JAKARTA, KOMPAS — Sejumlah praktisi pertambangan mengkritik draf revisi Undang-Undang Nomor 4 Tahun 2009 tentang Pertambangan Mineral dan Batubara. Revisi dianggap tidak menyelesaikan masalah, tetapi justru menimbulkan masalah baru. Cepatnya revisi undang-undang tersebut juga mencerminkan ketidakkonsistenan kebijakan di Indonesia.
Beberapa hal yang mendapat sorotan adalah definisi pengolahan dan pemurnian, peran pemerintah daerah dengan pusat, serta status kontrak karya (KK) dan perjanjian karya pengusahaan pertambangan batubara (PKP2B).

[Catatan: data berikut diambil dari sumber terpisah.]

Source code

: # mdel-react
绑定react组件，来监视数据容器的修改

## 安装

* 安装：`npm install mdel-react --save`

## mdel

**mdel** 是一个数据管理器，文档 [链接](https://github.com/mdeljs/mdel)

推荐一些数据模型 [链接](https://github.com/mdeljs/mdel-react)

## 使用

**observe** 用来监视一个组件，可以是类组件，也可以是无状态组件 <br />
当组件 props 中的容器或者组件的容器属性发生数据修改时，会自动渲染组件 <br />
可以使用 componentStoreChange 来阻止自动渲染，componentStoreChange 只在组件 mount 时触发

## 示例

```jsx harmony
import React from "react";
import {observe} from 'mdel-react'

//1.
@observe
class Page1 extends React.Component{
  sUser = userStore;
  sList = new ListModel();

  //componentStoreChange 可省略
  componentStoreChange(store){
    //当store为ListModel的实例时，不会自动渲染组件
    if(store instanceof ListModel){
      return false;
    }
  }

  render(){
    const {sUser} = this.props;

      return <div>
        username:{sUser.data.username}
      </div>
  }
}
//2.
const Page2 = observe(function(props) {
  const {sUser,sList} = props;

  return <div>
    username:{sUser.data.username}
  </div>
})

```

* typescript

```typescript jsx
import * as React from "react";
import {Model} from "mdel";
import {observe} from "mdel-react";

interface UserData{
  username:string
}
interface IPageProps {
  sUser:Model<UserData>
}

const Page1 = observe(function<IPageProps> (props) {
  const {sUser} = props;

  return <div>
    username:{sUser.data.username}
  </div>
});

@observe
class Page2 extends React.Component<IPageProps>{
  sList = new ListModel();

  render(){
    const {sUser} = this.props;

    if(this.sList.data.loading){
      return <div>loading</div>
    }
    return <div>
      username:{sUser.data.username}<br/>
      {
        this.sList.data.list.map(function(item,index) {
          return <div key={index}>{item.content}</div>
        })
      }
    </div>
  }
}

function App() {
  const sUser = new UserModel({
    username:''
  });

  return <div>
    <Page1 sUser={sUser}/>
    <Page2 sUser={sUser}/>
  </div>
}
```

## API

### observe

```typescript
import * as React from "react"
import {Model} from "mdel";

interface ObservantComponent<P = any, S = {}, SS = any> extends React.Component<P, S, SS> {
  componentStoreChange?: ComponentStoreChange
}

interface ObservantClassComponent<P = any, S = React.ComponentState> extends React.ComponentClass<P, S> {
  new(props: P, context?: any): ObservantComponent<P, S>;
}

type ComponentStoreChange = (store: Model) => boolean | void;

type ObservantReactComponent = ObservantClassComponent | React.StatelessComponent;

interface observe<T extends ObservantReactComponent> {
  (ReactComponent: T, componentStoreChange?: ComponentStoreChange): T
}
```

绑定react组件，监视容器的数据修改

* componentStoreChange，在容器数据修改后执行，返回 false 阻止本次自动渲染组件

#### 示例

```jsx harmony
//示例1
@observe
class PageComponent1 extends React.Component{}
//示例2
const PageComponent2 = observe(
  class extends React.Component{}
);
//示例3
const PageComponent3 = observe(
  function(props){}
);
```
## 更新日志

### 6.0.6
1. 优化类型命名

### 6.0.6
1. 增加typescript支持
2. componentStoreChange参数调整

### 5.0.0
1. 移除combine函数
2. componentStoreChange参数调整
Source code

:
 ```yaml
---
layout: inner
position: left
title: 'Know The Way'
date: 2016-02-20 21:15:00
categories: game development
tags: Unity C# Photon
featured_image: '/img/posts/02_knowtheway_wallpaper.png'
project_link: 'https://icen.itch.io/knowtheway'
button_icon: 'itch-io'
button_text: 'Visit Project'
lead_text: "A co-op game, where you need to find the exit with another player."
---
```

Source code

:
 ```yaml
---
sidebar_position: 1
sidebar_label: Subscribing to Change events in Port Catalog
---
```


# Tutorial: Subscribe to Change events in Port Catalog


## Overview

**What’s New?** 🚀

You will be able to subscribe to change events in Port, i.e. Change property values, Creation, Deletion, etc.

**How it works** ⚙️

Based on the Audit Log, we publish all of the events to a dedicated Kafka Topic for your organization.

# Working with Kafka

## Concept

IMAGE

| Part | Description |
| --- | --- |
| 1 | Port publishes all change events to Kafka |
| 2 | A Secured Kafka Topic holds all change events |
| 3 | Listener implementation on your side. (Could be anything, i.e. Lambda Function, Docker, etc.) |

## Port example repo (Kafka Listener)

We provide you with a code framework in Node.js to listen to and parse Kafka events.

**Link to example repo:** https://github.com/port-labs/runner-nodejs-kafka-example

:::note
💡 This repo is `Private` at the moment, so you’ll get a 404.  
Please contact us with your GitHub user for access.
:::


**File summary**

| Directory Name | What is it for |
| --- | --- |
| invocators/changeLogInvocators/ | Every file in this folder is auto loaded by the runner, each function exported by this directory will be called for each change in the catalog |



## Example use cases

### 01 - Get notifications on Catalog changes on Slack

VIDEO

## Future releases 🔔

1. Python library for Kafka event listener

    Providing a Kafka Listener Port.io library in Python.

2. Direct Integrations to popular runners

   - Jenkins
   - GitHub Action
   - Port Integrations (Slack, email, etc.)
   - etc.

Menurut sejumlah panelis dalam diskusi bertajuk ”Revisi UU Minerba dan Kepentingan Nasional” yang diselenggarakan asosiasi profesi pertambangan, Kamis (24/5/2018), di Jakarta, draf revisi tidak lebih baik dari UU No 4/2009 itu sendiri. Selain itu, revisi yang dilakukan saat usia undang-undang belum genap 10 tahun juga dipertanyakan.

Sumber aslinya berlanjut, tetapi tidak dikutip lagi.